Records for this task:
______

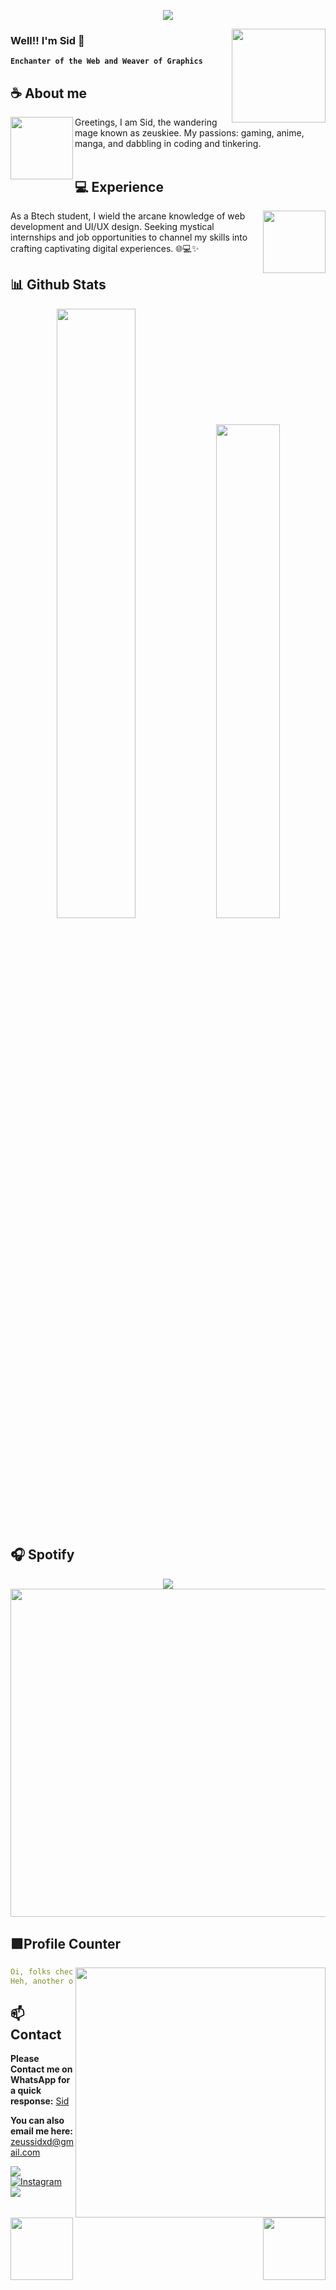 <div align="center">
	
![](https://typograssy.deno.dev/api?text=Every-story-comes-to-an-end--&l0=none&l1=8a2be2&l2=9370db&l3=ba55d3&l4=d8bfd8&bg=none&frame=none&speed=100&comment=)

</div>
<a href="https://sidxzeus.vercel.app/">
  <img align="right" width="150" src="https://i.pinimg.com/originals/66/36/d3/6636d37ba22a391c6353b1436a81f656.gif">
</a>


### **Well!! I'm Sid 🔮**

**`Enchanter of the Web and Weaver of Graphics`** 

## **☕ About me**
<a href="https://github.com/SidxZeus"><img align="left" width="100" src="https://i.pinimg.com/originals/58/61/e5/5861e50201592def2f861e910120fff6.png"></a>
Greetings, I am Sid, the wandering mage known as zeuskiee. My passions: gaming, anime, manga, and dabbling in coding and tinkering.
<br><br>

## **💻 Experience**
<a href="https://github.com/SidxZeus">
<img align="right" width="100" src="https://i.giphy.com/media/LLsUNd14gwSkSLYTcR/giphy.webp"></a>
As a Btech student, I wield the arcane knowledge of web development and UI/UX design. Seeking mystical internships and job opportunities to channel my skills into crafting captivating digital experiences. 🌐💻✨


## **📊 Github Stats**
<p align="center">
  <img width="50%" src="https://github-readme-stats.vercel.app/api?username=sidzzzzzzzz&show_icons=true&count_private=true&theme=react-dark&hide_border=true&bg_color=0d1117" />
  <img width="45%" src="https://github-readme-stats.vercel.app/api/top-langs/?username=SidxZeus&show_icons=true&count_private=true&theme=react-dark&hide_border=true&bg_color=0d1117&layout=compact" />
</p>



## **🎧 Spotify**
<p align="center">
  <a href="https://spotify-github-profile.vercel.app/api/view?uid=z8vtap612j1ajql4wsyhl074i&redirect=true">
    <img src="https://spotify-github-profile.vercel.app/api/view?uid=z8vtap612j1ajql4wsyhl074i&cover_image=true&theme=default&show_offline=true&background_color=4e3f68&interchange=false&bar_color_cover=true">
  </a>
  <a href="https://open.spotify.com/user/z8vtap612j1ajql4wsyhl074i?si=6962aa5c8435476f">
    <img width="525" src="https://spotify-recently-played-readme.vercel.app/api?user=z8vtap612j1ajql4wsyhl074i">
  </a>
</p>


## **🟪Profile Counter**
<a href="https://www.instagram.com/sid.php"><img align="right" width=400 src="https://moe-counter.glitch.me/get/@well300?theme=rule34"></a>
<a href="https://github.com/SidxZeus"><img align="left" width="100" src="https://static.wikia.nocookie.net/pokemeow-community/images/f/fd/Darkrai_%28Shiny%29_-_Pokemon_-_Pokemeow.gif/revision/latest/thumbnail/width/360/height/360?cb=20201206134815"></a>

```yaml
Oi, folks checkin' out me profile, eh?
Heh, another one of ya caught by me charm, aye?
```
<!-- <br><br><br><br> -->
## **📫 Contact**
<a href="https://github.com/SidxZeus"><img align="right" width="100"
src="https://animesher.com/orig/1/135/1356/13560/animesher.com_evolution-manga-haunter-1356099.gif" /></a>
**Please Contact me on WhatsApp for a quick response:** [Sid](https://api.whatsapp.com/send/?phone=436993190999999&text=Hello%20𝙕𝙚𝙪𝙨%20%F0%9F%8D%B7&type=phone_number&app_absent=0)

**You can also email me here:** zeussidxd@gmail.com

<!--<a href="https://github.com/Meghna-DAS/github-profile-views-counter"><img src="https://komarev.com/ghpvc/?username=well300">-->
[![](https://img.shields.io/github/followers/SidxZeus?label=Followers&style=social&color=purple)](https://github.com/sidzzzzzzzz)
[![Instagram](https://img.shields.io/badge/Instagram-ig_sid.php_-purple?logo=instagram&logoColor=white)](https://www.instagram.com/zeuskiee._/)
[![](https://img.shields.io/badge/Mail-D14836?logo=gmail&logoColor=white&color=purple)](mailto:zeussidxd@gmail.com)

______

Exercise goal:
Retype the listing above exactly, please. Pictures do not belong in the copy.

Answer to this exercise:
 <div align="center">
	
![](https://typograssy.deno.dev/api?text=Every-story-comes-to-an-end--&l0=none&l1=8a2be2&l2=9370db&l3=ba55d3&l4=d8bfd8&bg=none&frame=none&speed=100&comment=)

</div>
<a href="https://sidxzeus.vercel.app/">
  <img align="right" width="150" src="https://i.pinimg.com/originals/66/36/d3/6636d37ba22a391c6353b1436a81f656.gif">
</a>


### **Well!! I'm Sid 🔮**

**`Enchanter of the Web and Weaver of Graphics`** 

## **☕ About me**
<a href="https://github.com/SidxZeus"><img align="left" width="100" src="https://i.pinimg.com/originals/58/61/e5/5861e50201592def2f861e910120fff6.png"></a>
Greetings, I am Sid, the wandering mage known as zeuskiee. My passions: gaming, anime, manga, and dabbling in coding and tinkering.
<br><br>

## **💻 Experience**
<a href="https://github.com/SidxZeus">
<img align="right" width="100" src="https://i.giphy.com/media/LLsUNd14gwSkSLYTcR/giphy.webp"></a>
As a Btech student, I wield the arcane knowledge of web development and UI/UX design. Seeking mystical internships and job opportunities to channel my skills into crafting captivating digital experiences. 🌐💻✨


## **📊 Github Stats**
<p align="center">
  <img width="50%" src="https://github-readme-stats.vercel.app/api?username=sidzzzzzzzz&show_icons=true&count_private=true&theme=react-dark&hide_border=true&bg_color=0d1117" />
  <img width="45%" src="https://github-readme-stats.vercel.app/api/top-langs/?username=SidxZeus&show_icons=true&count_private=true&theme=react-dark&hide_border=true&bg_color=0d1117&layout=compact" />
</p>



## **🎧 Spotify**
<p align="center">
  <a href="https://spotify-github-profile.vercel.app/api/view?uid=z8vtap612j1ajql4wsyhl074i&redirect=true">
    <img src="https://spotify-github-profile.vercel.app/api/view?uid=z8vtap612j1ajql4wsyhl074i&cover_image=true&theme=default&show_offline=true&background_color=4e3f68&interchange=false&bar_color_cover=true">
  </a>
  <a href="https://open.spotify.com/user/z8vtap612j1ajql4wsyhl074i?si=6962aa5c8435476f">
    <img width="525" src="https://spotify-recently-played-readme.vercel.app/api?user=z8vtap612j1ajql4wsyhl074i">
  </a>
</p>


## **🟪Profile Counter**
<a href="https://www.instagram.com/sid.php"><img align="right" width=400 src="https://moe-counter.glitch.me/get/@well300?theme=rule34"></a>
<a href="https://github.com/SidxZeus"><img align="left" width="100" src="https://static.wikia.nocookie.net/pokemeow-community/images/f/fd/Darkrai_%28Shiny%29_-_Pokemon_-_Pokemeow.gif/revision/latest/thumbnail/width/360/height/360?cb=20201206134815"></a>

```yaml
Oi, folks checkin' out me profile, eh?
Heh, another one of ya caught by me charm, aye?
```
<!-- <br><br><br><br> -->
## **📫 Contact**
<a href="https://github.com/SidxZeus"><img align="right" width="100"
src="https://animesher.com/orig/1/135/1356/13560/animesher.com_evolution-manga-haunter-1356099.gif" /></a>
**Please Contact me on WhatsApp for a quick response:** [Sid](https://api.whatsapp.com/send/?phone=436993190999999&text=Hello%20𝙕𝙚𝙪𝙨%20%F0%9F%8D%B7&type=phone_number&app_absent=0)

**You can also email me here:** zeussidxd@gmail.com

<!--<a href="https://github.com/Meghna-DAS/github-profile-views-counter"><img src="https://komarev.com/ghpvc/?username=well300">-->
[![](https://img.shields.io/github/followers/SidxZeus?label=Followers&style=social&color=purple)](https://github.com/sidzzzzzzzz)
[![Instagram](https://img.shields.io/badge/Instagram-ig_sid.php_-purple?logo=instagram&logoColor=white)](https://www.instagram.com/zeuskiee._/)
[![](https://img.shields.io/badge/Mail-D14836?logo=gmail&logoColor=white&color=purple)](mailto:zeussidxd@gmail.com)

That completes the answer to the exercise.